Only the lines from the top of the data through the line containing "DESARROLLO DE LA PROBLEMATICA" should be duplicated, exactly as they appear.

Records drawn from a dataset
┌────────

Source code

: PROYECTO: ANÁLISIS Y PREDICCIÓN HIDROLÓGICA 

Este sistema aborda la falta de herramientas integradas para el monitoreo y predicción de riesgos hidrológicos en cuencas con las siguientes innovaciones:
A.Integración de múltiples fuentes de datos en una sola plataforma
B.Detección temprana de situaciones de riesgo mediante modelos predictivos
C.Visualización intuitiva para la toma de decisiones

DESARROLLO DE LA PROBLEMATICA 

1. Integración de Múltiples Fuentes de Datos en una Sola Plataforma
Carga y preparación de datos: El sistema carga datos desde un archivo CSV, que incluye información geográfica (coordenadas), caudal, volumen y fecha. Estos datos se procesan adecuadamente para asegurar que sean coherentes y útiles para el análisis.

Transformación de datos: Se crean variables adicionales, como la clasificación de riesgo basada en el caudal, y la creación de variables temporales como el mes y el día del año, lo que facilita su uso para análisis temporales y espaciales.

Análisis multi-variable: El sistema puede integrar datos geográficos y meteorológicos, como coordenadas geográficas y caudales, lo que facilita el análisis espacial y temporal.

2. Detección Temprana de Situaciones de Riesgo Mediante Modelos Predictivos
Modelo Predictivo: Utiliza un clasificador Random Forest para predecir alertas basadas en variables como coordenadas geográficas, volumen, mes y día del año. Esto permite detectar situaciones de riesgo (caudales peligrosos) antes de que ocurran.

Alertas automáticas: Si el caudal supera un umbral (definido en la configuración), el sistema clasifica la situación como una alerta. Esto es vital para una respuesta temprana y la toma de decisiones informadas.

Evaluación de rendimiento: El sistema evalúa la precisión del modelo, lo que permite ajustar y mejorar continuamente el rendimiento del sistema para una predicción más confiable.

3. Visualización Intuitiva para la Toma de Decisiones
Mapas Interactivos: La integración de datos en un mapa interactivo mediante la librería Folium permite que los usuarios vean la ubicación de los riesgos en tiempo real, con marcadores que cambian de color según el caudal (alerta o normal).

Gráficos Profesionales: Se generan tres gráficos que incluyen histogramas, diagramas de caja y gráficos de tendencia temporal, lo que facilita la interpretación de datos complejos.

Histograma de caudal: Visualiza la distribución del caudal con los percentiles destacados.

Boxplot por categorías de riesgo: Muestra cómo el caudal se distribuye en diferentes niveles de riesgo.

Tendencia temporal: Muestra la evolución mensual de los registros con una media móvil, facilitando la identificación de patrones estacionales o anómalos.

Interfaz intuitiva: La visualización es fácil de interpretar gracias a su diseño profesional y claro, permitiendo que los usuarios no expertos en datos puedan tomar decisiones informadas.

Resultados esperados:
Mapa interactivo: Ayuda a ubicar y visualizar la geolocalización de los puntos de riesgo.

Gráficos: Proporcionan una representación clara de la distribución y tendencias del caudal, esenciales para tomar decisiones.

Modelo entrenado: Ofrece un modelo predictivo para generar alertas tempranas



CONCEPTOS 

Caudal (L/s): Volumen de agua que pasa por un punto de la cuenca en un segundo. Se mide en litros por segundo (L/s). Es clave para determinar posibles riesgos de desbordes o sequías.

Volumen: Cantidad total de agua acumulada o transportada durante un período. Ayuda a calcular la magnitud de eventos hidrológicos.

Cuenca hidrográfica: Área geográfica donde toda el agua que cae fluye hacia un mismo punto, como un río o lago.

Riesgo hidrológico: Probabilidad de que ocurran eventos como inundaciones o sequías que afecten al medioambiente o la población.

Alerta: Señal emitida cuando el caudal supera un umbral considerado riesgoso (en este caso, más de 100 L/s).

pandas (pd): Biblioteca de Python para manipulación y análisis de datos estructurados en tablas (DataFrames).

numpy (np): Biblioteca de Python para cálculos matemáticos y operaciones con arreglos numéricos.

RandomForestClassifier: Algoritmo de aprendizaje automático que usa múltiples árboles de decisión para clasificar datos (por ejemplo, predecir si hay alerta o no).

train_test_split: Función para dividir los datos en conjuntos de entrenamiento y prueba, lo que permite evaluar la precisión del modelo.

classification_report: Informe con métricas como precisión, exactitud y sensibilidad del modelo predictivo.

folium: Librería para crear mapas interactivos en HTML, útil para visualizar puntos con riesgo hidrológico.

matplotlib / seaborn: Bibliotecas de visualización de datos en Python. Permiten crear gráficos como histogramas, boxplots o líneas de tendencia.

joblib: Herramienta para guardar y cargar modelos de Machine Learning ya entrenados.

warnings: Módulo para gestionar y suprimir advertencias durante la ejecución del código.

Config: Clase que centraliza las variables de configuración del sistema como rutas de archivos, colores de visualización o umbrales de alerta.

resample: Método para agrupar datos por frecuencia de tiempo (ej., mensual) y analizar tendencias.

└────────

Exercise solution:
Source code

: PROYECTO: ANÁLISIS Y PREDICCIÓN HIDROLÓGICA 

Este sistema aborda la falta de herramientas integradas para el monitoreo y predicción de riesgos hidrológicos en cuencas con las siguientes innovaciones:
A.Integración de múltiples fuentes de datos en una sola plataforma
B.Detección temprana de situaciones de riesgo mediante modelos predictivos
C.Visualización intuitiva para la toma de decisiones

DESARROLLO DE LA PROBLEMATICA 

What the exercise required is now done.